Assignment
When the line containing "1.03 | [Ashwyn" appears in the data below, begin copying there and stop only after the line containing "1.05 | [Amaia".

Data in this exercise: Begin

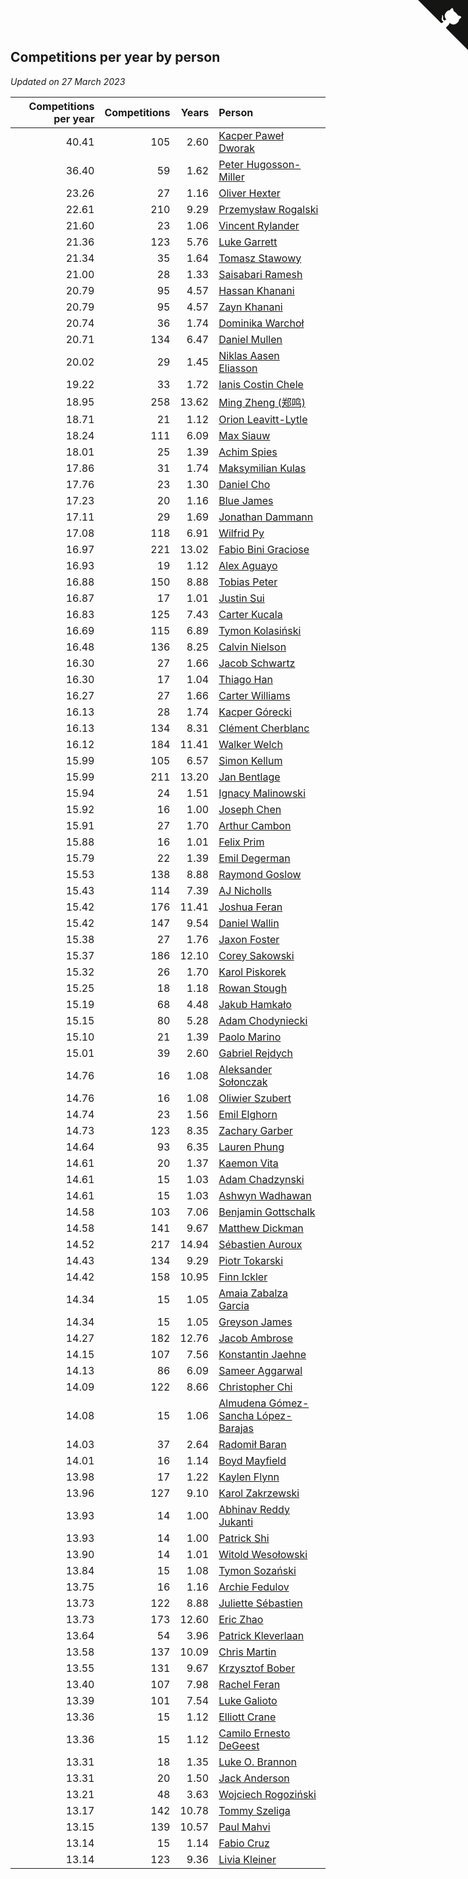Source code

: ## Competitions per year by person

*Updated on 27 March 2023*

| Competitions per year | Competitions | Years | Person |
| ---: | ---: | ---: | :--- |
| 40.41 | 105 | 2.60 | [Kacper Paweł Dworak](https://www.worldcubeassociation.org/persons/2020DWOR01) |
| 36.40 | 59 | 1.62 | [Peter Hugosson-Miller](https://www.worldcubeassociation.org/persons/2021HUGO01) |
| 23.26 | 27 | 1.16 | [Oliver Hexter](https://www.worldcubeassociation.org/persons/2022HEXT01) |
| 22.61 | 210 | 9.29 | [Przemysław Rogalski](https://www.worldcubeassociation.org/persons/2013ROGA02) |
| 21.60 | 23 | 1.06 | [Vincent Rylander](https://www.worldcubeassociation.org/persons/2022RYLA01) |
| 21.36 | 123 | 5.76 | [Luke Garrett](https://www.worldcubeassociation.org/persons/2017GARR05) |
| 21.34 | 35 | 1.64 | [Tomasz Stawowy](https://www.worldcubeassociation.org/persons/2021STAW01) |
| 21.00 | 28 | 1.33 | [Saisabari Ramesh](https://www.worldcubeassociation.org/persons/2021RAME01) |
| 20.79 | 95 | 4.57 | [Hassan Khanani](https://www.worldcubeassociation.org/persons/2018KHAN26) |
| 20.79 | 95 | 4.57 | [Zayn Khanani](https://www.worldcubeassociation.org/persons/2018KHAN28) |
| 20.74 | 36 | 1.74 | [Dominika Warchoł](https://www.worldcubeassociation.org/persons/2021WARC01) |
| 20.71 | 134 | 6.47 | [Daniel Mullen](https://www.worldcubeassociation.org/persons/2016MULL04) |
| 20.02 | 29 | 1.45 | [Niklas Aasen Eliasson](https://www.worldcubeassociation.org/persons/2021ELIA01) |
| 19.22 | 33 | 1.72 | [Ianis Costin Chele](https://www.worldcubeassociation.org/persons/2021CHEL01) |
| 18.95 | 258 | 13.62 | [Ming Zheng (郑鸣)](https://www.worldcubeassociation.org/persons/2009ZHEN11) |
| 18.71 | 21 | 1.12 | [Orion Leavitt-Lytle](https://www.worldcubeassociation.org/persons/2022LEAV01) |
| 18.24 | 111 | 6.09 | [Max Siauw](https://www.worldcubeassociation.org/persons/2017SIAU02) |
| 18.01 | 25 | 1.39 | [Achim Spies](https://www.worldcubeassociation.org/persons/2021SPIE01) |
| 17.86 | 31 | 1.74 | [Maksymilian Kulas](https://www.worldcubeassociation.org/persons/2021KULA02) |
| 17.76 | 23 | 1.30 | [Daniel Cho](https://www.worldcubeassociation.org/persons/2021CHOD01) |
| 17.23 | 20 | 1.16 | [Blue James](https://www.worldcubeassociation.org/persons/2022JAME01) |
| 17.11 | 29 | 1.69 | [Jonathan Dammann](https://www.worldcubeassociation.org/persons/2021DAMM01) |
| 17.08 | 118 | 6.91 | [Wilfrid Py](https://www.worldcubeassociation.org/persons/2016PYWI01) |
| 16.97 | 221 | 13.02 | [Fabio Bini Graciose](https://www.worldcubeassociation.org/persons/2010GRAC02) |
| 16.93 | 19 | 1.12 | [Alex Aguayo](https://www.worldcubeassociation.org/persons/2022AGUA01) |
| 16.88 | 150 | 8.88 | [Tobias Peter](https://www.worldcubeassociation.org/persons/2014PETE03) |
| 16.87 | 17 | 1.01 | [Justin Sui](https://www.worldcubeassociation.org/persons/2022SUIJ01) |
| 16.83 | 125 | 7.43 | [Carter Kucala](https://www.worldcubeassociation.org/persons/2015KUCA01) |
| 16.69 | 115 | 6.89 | [Tymon Kolasiński](https://www.worldcubeassociation.org/persons/2016KOLA02) |
| 16.48 | 136 | 8.25 | [Calvin Nielson](https://www.worldcubeassociation.org/persons/2014NIEL03) |
| 16.30 | 27 | 1.66 | [Jacob Schwartz](https://www.worldcubeassociation.org/persons/2021SCHW01) |
| 16.30 | 17 | 1.04 | [Thiago Han](https://www.worldcubeassociation.org/persons/2022HANT01) |
| 16.27 | 27 | 1.66 | [Carter Williams](https://www.worldcubeassociation.org/persons/2021WILL06) |
| 16.13 | 28 | 1.74 | [Kacper Górecki](https://www.worldcubeassociation.org/persons/2021GORE01) |
| 16.13 | 134 | 8.31 | [Clément Cherblanc](https://www.worldcubeassociation.org/persons/2014CHER05) |
| 16.12 | 184 | 11.41 | [Walker Welch](https://www.worldcubeassociation.org/persons/2011WELC01) |
| 15.99 | 105 | 6.57 | [Simon Kellum](https://www.worldcubeassociation.org/persons/2016KELL12) |
| 15.99 | 211 | 13.20 | [Jan Bentlage](https://www.worldcubeassociation.org/persons/2010BENT01) |
| 15.94 | 24 | 1.51 | [Ignacy Malinowski](https://www.worldcubeassociation.org/persons/2021MALI02) |
| 15.92 | 16 | 1.00 | [Joseph Chen](https://www.worldcubeassociation.org/persons/2022CHEN16) |
| 15.91 | 27 | 1.70 | [Arthur Cambon](https://www.worldcubeassociation.org/persons/2021CAMB01) |
| 15.88 | 16 | 1.01 | [Felix Prim](https://www.worldcubeassociation.org/persons/2022PRIM01) |
| 15.79 | 22 | 1.39 | [Emil Degerman](https://www.worldcubeassociation.org/persons/2021DEGE01) |
| 15.53 | 138 | 8.88 | [Raymond Goslow](https://www.worldcubeassociation.org/persons/2014GOSL01) |
| 15.43 | 114 | 7.39 | [AJ Nicholls](https://www.worldcubeassociation.org/persons/2015NICH04) |
| 15.42 | 176 | 11.41 | [Joshua Feran](https://www.worldcubeassociation.org/persons/2011FERA01) |
| 15.42 | 147 | 9.54 | [Daniel Wallin](https://www.worldcubeassociation.org/persons/2013WALL03) |
| 15.38 | 27 | 1.76 | [Jaxon Foster](https://www.worldcubeassociation.org/persons/2021FOST01) |
| 15.37 | 186 | 12.10 | [Corey Sakowski](https://www.worldcubeassociation.org/persons/2011SAKO01) |
| 15.32 | 26 | 1.70 | [Karol Piskorek](https://www.worldcubeassociation.org/persons/2021PISK01) |
| 15.25 | 18 | 1.18 | [Rowan Stough](https://www.worldcubeassociation.org/persons/2022STOU01) |
| 15.19 | 68 | 4.48 | [Jakub Hamkało](https://www.worldcubeassociation.org/persons/2018HAMK01) |
| 15.15 | 80 | 5.28 | [Adam Chodyniecki](https://www.worldcubeassociation.org/persons/2017CHOD02) |
| 15.10 | 21 | 1.39 | [Paolo Marino](https://www.worldcubeassociation.org/persons/2021MARI04) |
| 15.01 | 39 | 2.60 | [Gabriel Rejdych](https://www.worldcubeassociation.org/persons/2020REJD01) |
| 14.76 | 16 | 1.08 | [Aleksander Sołonczak](https://www.worldcubeassociation.org/persons/2022SOLO01) |
| 14.76 | 16 | 1.08 | [Oliwier Szubert](https://www.worldcubeassociation.org/persons/2022SZUB01) |
| 14.74 | 23 | 1.56 | [Emil Elghorn](https://www.worldcubeassociation.org/persons/2021ELGH01) |
| 14.73 | 123 | 8.35 | [Zachary Garber](https://www.worldcubeassociation.org/persons/2014GARB01) |
| 14.64 | 93 | 6.35 | [Lauren Phung](https://www.worldcubeassociation.org/persons/2016PHUN02) |
| 14.61 | 20 | 1.37 | [Kaemon Vita](https://www.worldcubeassociation.org/persons/2021VITA01) |
| 14.61 | 15 | 1.03 | [Adam Chadzynski](https://www.worldcubeassociation.org/persons/2022CHAD02) |
| 14.61 | 15 | 1.03 | [Ashwyn Wadhawan](https://www.worldcubeassociation.org/persons/2022WADH02) |
| 14.58 | 103 | 7.06 | [Benjamin Gottschalk](https://www.worldcubeassociation.org/persons/2016GOTT01) |
| 14.58 | 141 | 9.67 | [Matthew Dickman](https://www.worldcubeassociation.org/persons/2013DICK01) |
| 14.52 | 217 | 14.94 | [Sébastien Auroux](https://www.worldcubeassociation.org/persons/2008AURO01) |
| 14.43 | 134 | 9.29 | [Piotr Tokarski](https://www.worldcubeassociation.org/persons/2013TOKA01) |
| 14.42 | 158 | 10.95 | [Finn Ickler](https://www.worldcubeassociation.org/persons/2012ICKL01) |
| 14.34 | 15 | 1.05 | [Amaia Zabalza Garcia](https://www.worldcubeassociation.org/persons/2022GARC03) |
| 14.34 | 15 | 1.05 | [Greyson James](https://www.worldcubeassociation.org/persons/2022JAME02) |
| 14.27 | 182 | 12.76 | [Jacob Ambrose](https://www.worldcubeassociation.org/persons/2010AMBR01) |
| 14.15 | 107 | 7.56 | [Konstantin Jaehne](https://www.worldcubeassociation.org/persons/2015JAEH01) |
| 14.13 | 86 | 6.09 | [Sameer Aggarwal](https://www.worldcubeassociation.org/persons/2017AGGA01) |
| 14.09 | 122 | 8.66 | [Christopher Chi](https://www.worldcubeassociation.org/persons/2014CHIC01) |
| 14.08 | 15 | 1.06 | [Almudena Gómez-Sancha López-Barajas](https://www.worldcubeassociation.org/persons/2022GOME03) |
| 14.03 | 37 | 2.64 | [Radomił Baran](https://www.worldcubeassociation.org/persons/2020BARA02) |
| 14.01 | 16 | 1.14 | [Boyd Mayfield](https://www.worldcubeassociation.org/persons/2022MAYF01) |
| 13.98 | 17 | 1.22 | [Kaylen Flynn](https://www.worldcubeassociation.org/persons/2022FLYN01) |
| 13.96 | 127 | 9.10 | [Karol Zakrzewski](https://www.worldcubeassociation.org/persons/2014ZAKR01) |
| 13.93 | 14 | 1.00 | [Abhinav Reddy Jukanti](https://www.worldcubeassociation.org/persons/2022JUKA01) |
| 13.93 | 14 | 1.00 | [Patrick Shi](https://www.worldcubeassociation.org/persons/2022SHIP01) |
| 13.90 | 14 | 1.01 | [Witold Wesołowski](https://www.worldcubeassociation.org/persons/2022WESO01) |
| 13.84 | 15 | 1.08 | [Tymon Sozański](https://www.worldcubeassociation.org/persons/2022SOZA01) |
| 13.75 | 16 | 1.16 | [Archie Fedulov](https://www.worldcubeassociation.org/persons/2022FEDU01) |
| 13.73 | 122 | 8.88 | [Juliette Sébastien](https://www.worldcubeassociation.org/persons/2014SEBA01) |
| 13.73 | 173 | 12.60 | [Eric Zhao](https://www.worldcubeassociation.org/persons/2010ZHAO19) |
| 13.64 | 54 | 3.96 | [Patrick Kleverlaan](https://www.worldcubeassociation.org/persons/2019KLEV01) |
| 13.58 | 137 | 10.09 | [Chris Martin](https://www.worldcubeassociation.org/persons/2013MART03) |
| 13.55 | 131 | 9.67 | [Krzysztof Bober](https://www.worldcubeassociation.org/persons/2013BOBE01) |
| 13.40 | 107 | 7.98 | [Rachel Feran](https://www.worldcubeassociation.org/persons/2015FERA01) |
| 13.39 | 101 | 7.54 | [Luke Galioto](https://www.worldcubeassociation.org/persons/2015GALI02) |
| 13.36 | 15 | 1.12 | [Elliott Crane](https://www.worldcubeassociation.org/persons/2022CRAN01) |
| 13.36 | 15 | 1.12 | [Camilo Ernesto DeGeest](https://www.worldcubeassociation.org/persons/2022DEGE01) |
| 13.31 | 18 | 1.35 | [Luke O. Brannon](https://www.worldcubeassociation.org/persons/2021BRAN02) |
| 13.31 | 20 | 1.50 | [Jack Anderson](https://www.worldcubeassociation.org/persons/2021ANDE05) |
| 13.21 | 48 | 3.63 | [Wojciech Rogoziński](https://www.worldcubeassociation.org/persons/2019ROGO04) |
| 13.17 | 142 | 10.78 | [Tommy Szeliga](https://www.worldcubeassociation.org/persons/2012SZEL01) |
| 13.15 | 139 | 10.57 | [Paul Mahvi](https://www.worldcubeassociation.org/persons/2012MAHV01) |
| 13.14 | 15 | 1.14 | [Fabio Cruz](https://www.worldcubeassociation.org/persons/2022CRUZ01) |
| 13.14 | 123 | 9.36 | [Livia Kleiner](https://www.worldcubeassociation.org/persons/2013KLEI03) |


<a href="https://github.com/jonatanklosko/wca_statistics" class="github-corner" aria-label="View source on Github"><svg width="80" height="80" viewBox="0 0 250 250" style="fill:#151513; color:#fff; position: absolute; top: 0; border: 0; right: 0;" aria-hidden="true"><path d="M0,0 L115,115 L130,115 L142,142 L250,250 L250,0 Z"></path><path d="M128.3,109.0 C113.8,99.7 119.0,89.6 119.0,89.6 C122.0,82.7 120.5,78.6 120.5,78.6 C119.2,72.0 123.4,76.3 123.4,76.3 C127.3,80.9 125.5,87.3 125.5,87.3 C122.9,97.6 130.6,101.9 134.4,103.2" fill="currentColor" style="transform-origin: 130px 106px;" class="octo-arm"></path><path d="M115.0,115.0 C114.9,115.1 118.7,116.5 119.8,115.4 L133.7,101.6 C136.9,99.2 139.9,98.4 142.2,98.6 C133.8,88.0 127.5,74.4 143.8,58.0 C148.5,53.4 154.0,51.2 159.7,51.0 C160.3,49.4 163.2,43.6 171.4,40.1 C171.4,40.1 176.1,42.5 178.8,56.2 C183.1,58.6 187.2,61.8 190.9,65.4 C194.5,69.0 197.7,73.2 200.1,77.6 C213.8,80.2 216.3,84.9 216.3,84.9 C212.7,93.1 206.9,96.0 205.4,96.6 C205.1,102.4 203.0,107.8 198.3,112.5 C181.9,128.9 168.3,122.5 157.7,114.1 C157.9,116.9 156.7,120.9 152.7,124.9 L141.0,136.5 C139.8,137.7 141.6,141.9 141.8,141.8 Z" fill="currentColor" class="octo-body"></path></svg></a><style>.github-corner:hover .octo-arm{animation:octocat-wave 560ms ease-in-out}@keyframes octocat-wave{0%,100%{transform:rotate(0)}20%,60%{transform:rotate(-25deg)}40%,80%{transform:rotate(10deg)}}@media (max-width:500px){.github-corner:hover .octo-arm{animation:none}.github-corner .octo-arm{animation:octocat-wave 560ms ease-in-out}}</style>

Data in this exercise: End

Written reply
| 14.61 | 15 | 1.03 | [Ashwyn Wadhawan](https://www.worldcubeassociation.org/persons/2022WADH02) |
| 14.58 | 103 | 7.06 | [Benjamin Gottschalk](https://www.worldcubeassociation.org/persons/2016GOTT01) |
| 14.58 | 141 | 9.67 | [Matthew Dickman](https://www.worldcubeassociation.org/persons/2013DICK01) |
| 14.52 | 217 | 14.94 | [Sébastien Auroux](https://www.worldcubeassociation.org/persons/2008AURO01) |
| 14.43 | 134 | 9.29 | [Piotr Tokarski](https://www.worldcubeassociation.org/persons/2013TOKA01) |
| 14.42 | 158 | 10.95 | [Finn Ickler](https://www.worldcubeassociation.org/persons/2012ICKL01) |
| 14.34 | 15 | 1.05 | [Amaia Zabalza Garcia](https://www.worldcubeassociation.org/persons/2022GARC03) |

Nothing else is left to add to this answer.